People who live in the apartments or shop at the businesses at Londonderry and Teasley lanes likely give little thought to the big red rocks that line the alleys and dot the landscaping there.
The rocks look similar to the red rocks that some early Denton residents used to build sturdy homes or form the cornerstones of their foundations.
Today’s strip malls, gas stations and apartment buildings sit among those storied rocks, although their almost-forgotten tale is not like that of Rome’s ancient ruins or Egypt’s antiquities. Denton’s close call with world fame is more of the Cadillac Ranch and Corn Palace variety.
In 1907, Denton resident A.G. Lee decided the world needed another pyramid. He would build one on his farm as a monument to John D. Rockefeller, the founder of Standard Oil and richest man in the world — that scandal triggered by Ida Tarbell’s muckraking book notwithstanding.
Despite amassing a 100-foot pile of boulders for a 200-foot-by-200-foot base, and an even larger pile of publicity, the pyramid was never built, though not for Lee’s lack of public relations prowess.
In addition to a passel of stories about the proposed pyramid published in newspapers around the country, including one in The Washington Post, Lee also got publicity for a spiritual center he wanted to build in the center of the continental U.S.
Local historian Mike Cochran came across the old news stories and went hunting for other information to pinpoint the likely location of the rocks. Last week, Cochran and several other local history buffs converged on the Denton neighborhood and found what was left of the pile.
Today, people might look askance at a man who wanted to build a pyramid. But back then, people thought big, Cochran said.
Some of those big ideas never happened, like a round-the-world train across the Bering Strait.
But Mount Rushmore did, thanks to South Dakota historian Doane Robinson and Danish-American sculptor Gutzon Borglum and his son, Lincoln Borglum.

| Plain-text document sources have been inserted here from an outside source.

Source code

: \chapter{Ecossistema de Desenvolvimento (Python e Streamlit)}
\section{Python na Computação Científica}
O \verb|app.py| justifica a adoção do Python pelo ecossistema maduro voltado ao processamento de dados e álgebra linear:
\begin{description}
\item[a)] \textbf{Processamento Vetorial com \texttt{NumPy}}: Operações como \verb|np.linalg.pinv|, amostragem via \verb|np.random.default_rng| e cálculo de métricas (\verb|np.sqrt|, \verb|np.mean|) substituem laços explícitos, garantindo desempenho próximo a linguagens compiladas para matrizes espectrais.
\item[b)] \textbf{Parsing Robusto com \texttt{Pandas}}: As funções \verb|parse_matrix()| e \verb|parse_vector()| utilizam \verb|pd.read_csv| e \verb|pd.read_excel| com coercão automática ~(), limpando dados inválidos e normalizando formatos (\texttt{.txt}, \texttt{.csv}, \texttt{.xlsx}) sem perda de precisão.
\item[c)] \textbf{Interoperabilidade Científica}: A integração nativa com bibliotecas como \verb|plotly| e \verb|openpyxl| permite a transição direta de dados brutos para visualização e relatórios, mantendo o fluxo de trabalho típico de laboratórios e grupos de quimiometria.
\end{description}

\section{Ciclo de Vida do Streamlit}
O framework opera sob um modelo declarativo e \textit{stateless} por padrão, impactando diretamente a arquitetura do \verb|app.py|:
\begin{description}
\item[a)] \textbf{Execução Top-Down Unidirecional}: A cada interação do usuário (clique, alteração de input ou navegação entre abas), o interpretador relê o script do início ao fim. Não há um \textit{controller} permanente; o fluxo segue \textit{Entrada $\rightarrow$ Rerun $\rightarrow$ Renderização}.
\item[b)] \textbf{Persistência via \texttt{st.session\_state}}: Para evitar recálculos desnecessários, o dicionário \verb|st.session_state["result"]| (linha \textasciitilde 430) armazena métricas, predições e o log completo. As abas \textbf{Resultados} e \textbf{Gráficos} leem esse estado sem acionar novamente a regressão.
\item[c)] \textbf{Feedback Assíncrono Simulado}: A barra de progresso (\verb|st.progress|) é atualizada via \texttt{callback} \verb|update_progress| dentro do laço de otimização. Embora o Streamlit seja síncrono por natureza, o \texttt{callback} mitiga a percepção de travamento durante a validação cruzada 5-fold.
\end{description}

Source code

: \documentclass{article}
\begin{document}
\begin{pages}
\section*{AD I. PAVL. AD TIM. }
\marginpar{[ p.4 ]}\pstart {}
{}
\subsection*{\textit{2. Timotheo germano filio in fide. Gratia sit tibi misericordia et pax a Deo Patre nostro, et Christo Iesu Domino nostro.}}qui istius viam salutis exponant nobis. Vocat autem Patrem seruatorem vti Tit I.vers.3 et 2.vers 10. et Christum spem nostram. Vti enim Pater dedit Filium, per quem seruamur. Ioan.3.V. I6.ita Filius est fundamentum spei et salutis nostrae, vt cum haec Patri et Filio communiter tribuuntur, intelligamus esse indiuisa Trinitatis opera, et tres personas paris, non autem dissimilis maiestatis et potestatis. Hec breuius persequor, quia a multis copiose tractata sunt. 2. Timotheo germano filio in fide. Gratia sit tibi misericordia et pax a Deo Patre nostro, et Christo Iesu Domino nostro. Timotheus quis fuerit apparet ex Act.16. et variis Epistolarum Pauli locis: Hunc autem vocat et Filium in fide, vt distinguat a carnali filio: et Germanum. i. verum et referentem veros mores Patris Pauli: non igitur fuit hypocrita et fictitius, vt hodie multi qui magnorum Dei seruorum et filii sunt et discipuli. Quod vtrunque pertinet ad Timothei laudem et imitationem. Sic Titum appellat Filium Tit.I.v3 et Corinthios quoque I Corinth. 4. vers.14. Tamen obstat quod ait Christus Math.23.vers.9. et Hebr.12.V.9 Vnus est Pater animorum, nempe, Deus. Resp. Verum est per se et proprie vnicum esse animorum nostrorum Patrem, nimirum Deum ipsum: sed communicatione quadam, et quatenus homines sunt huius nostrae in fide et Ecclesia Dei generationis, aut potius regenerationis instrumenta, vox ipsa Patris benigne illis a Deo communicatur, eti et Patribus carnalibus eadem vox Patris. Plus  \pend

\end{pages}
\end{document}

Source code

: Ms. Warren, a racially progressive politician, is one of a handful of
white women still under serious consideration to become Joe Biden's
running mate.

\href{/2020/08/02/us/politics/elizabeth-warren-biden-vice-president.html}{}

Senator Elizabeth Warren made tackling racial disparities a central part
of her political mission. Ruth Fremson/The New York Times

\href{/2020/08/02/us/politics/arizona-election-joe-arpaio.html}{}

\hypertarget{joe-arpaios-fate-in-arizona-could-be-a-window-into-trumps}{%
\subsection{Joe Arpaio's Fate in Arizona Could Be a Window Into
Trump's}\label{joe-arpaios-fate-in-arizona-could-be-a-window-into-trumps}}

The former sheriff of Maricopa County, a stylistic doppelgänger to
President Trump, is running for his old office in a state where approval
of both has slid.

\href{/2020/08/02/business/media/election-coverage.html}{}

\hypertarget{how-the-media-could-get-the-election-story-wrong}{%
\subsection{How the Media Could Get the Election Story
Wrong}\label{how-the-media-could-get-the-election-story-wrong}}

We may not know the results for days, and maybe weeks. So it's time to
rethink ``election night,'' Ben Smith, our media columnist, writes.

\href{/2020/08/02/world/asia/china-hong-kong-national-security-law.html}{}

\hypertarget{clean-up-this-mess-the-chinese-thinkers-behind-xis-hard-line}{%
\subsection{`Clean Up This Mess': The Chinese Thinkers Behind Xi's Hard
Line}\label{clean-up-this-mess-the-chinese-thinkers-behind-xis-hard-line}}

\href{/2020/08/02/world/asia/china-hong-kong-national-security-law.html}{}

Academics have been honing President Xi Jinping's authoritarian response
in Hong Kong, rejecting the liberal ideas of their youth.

“They pulled that off,” Cochran said.
Peggy Riddle, director of the Denton County Office of History and Culture, was with the group when they found the remaining rocks and is watching the developments with interest. The pyramid-that-wasn’t could bring a new historical marker for the city, likely somewhere in the area of Lee’s former farm. Cochran said he plans to write and deliver a paper on the topic.
In the meantime, Denton residents can point visitors to the area’s other oddities cataloged on RoadsideAmerica.com — a giant jackalope smoker on Bolivar Street and the World’s Largest Ball of Barbed Wire, spun by the late J.C. Payne.